(Your assignment)
Starting at the line that contains "This Application was", retype each line to the end of the listing below. Include both ends, but not the pictures.

** Opening Excerpted records block **

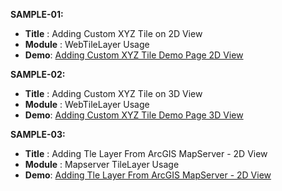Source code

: **SAMPLE-01:**

 - **Title** : Adding Custom XYZ Tile on 2D View
 - **Module** : WebTileLayer Usage
 - **Demo**: [Adding Custom XYZ Tile Demo Page 2D View](https://github.com/gislayer/arcgis-javascript-sample-code)

 **SAMPLE-02:**

 - **Title** : Adding Custom XYZ Tile on 3D View
 - **Module** : WebTileLayer Usage
 - **Demo**: [Adding Custom XYZ Tile Demo Page 3D View](https://github.com/gislayer/arcgis-javascript-sample-code)

 **SAMPLE-03:**

 - **Title** : Adding Tle Layer From ArcGIS MapServer - 2D View
 - **Module** : Mapserver TileLayer Usage
 - **Demo**: [Adding Tle Layer From ArcGIS MapServer - 2D View](https://github.com/gislayer/arcgis-javascript-sample-code)
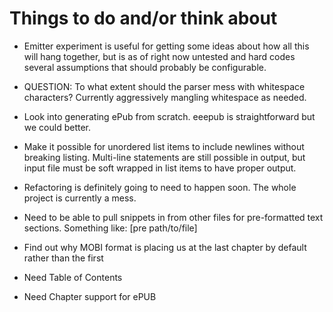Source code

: # Things to do and/or think about
  
* Emitter experiment is useful for getting some ideas about how all this will
  hang together, but is as of right now untested and hard codes several
  assumptions that should probably be configurable.

* QUESTION: To what extent should the parser mess with whitespace characters?
  Currently aggressively mangling whitespace as needed.

* Look into generating ePub from scratch. eeepub is straightforward but we could
  better.

* Make it possible for unordered list items to include newlines without
  breaking listing. Multi-line statements are still possible in output, but
  input file must be soft wrapped in list items to have proper output.

* Refactoring is definitely going to need to happen soon. The whole project is
  currently a mess.

* Need to be able to pull snippets in from other files for pre-formatted text
  sections.  Something like:  [pre path/to/file]

* Find out why MOBI format is placing us at the last chapter by default rather
  than the first

* Need Table of Contents

* Need Chapter support for ePUB
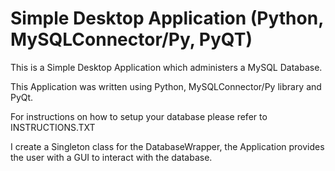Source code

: # Simple Desktop Application (Python, MySQLConnector/Py, PyQT)

This is a Simple Desktop Application which administers a MySQL Database. 

This Application was written using Python, MySQLConnector/Py library and PyQt.

For instructions on how to setup your database please refer to INSTRUCTIONS.TXT

I create a Singleton class for the DatabaseWrapper, the Application provides the user with a GUI to interact with the database.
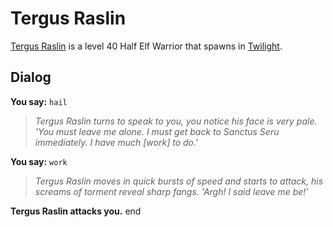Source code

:# Tergus Raslin



[Tergus Raslin](/npc/170002) is a level 40 Half Elf Warrior that spawns in [Twilight](/zone/170).



## Dialog

**You say:** `hail`



>*Tergus Raslin turns to speak to you, you notice his face is very pale. 'You must leave me alone. I must get back to Sanctus Seru immediately. I have much [work] to do.'*

**You say:** `work`



>*Tergus Raslin moves in quick bursts of speed and starts to attack, his screams of torment reveal sharp fangs. 'Argh! I said leave me be!'*


**Tergus Raslin attacks you.**
end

** Closing Excerpted records block **

(Result of this task)
This Application was written using Python, MySQLConnector/Py library and PyQt.

For instructions on how to setup your database please refer to INSTRUCTIONS.TXT

I create a Singleton class for the DatabaseWrapper, the Application provides the user with a GUI to interact with the database.
Source code

:# Tergus Raslin



[Tergus Raslin](/npc/170002) is a level 40 Half Elf Warrior that spawns in [Twilight](/zone/170).



## Dialog

**You say:** `hail`



>*Tergus Raslin turns to speak to you, you notice his face is very pale. 'You must leave me alone. I must get back to Sanctus Seru immediately. I have much [work] to do.'*

**You say:** `work`



>*Tergus Raslin moves in quick bursts of speed and starts to attack, his screams of torment reveal sharp fangs. 'Argh! I said leave me be!'*


**Tergus Raslin attacks you.**
end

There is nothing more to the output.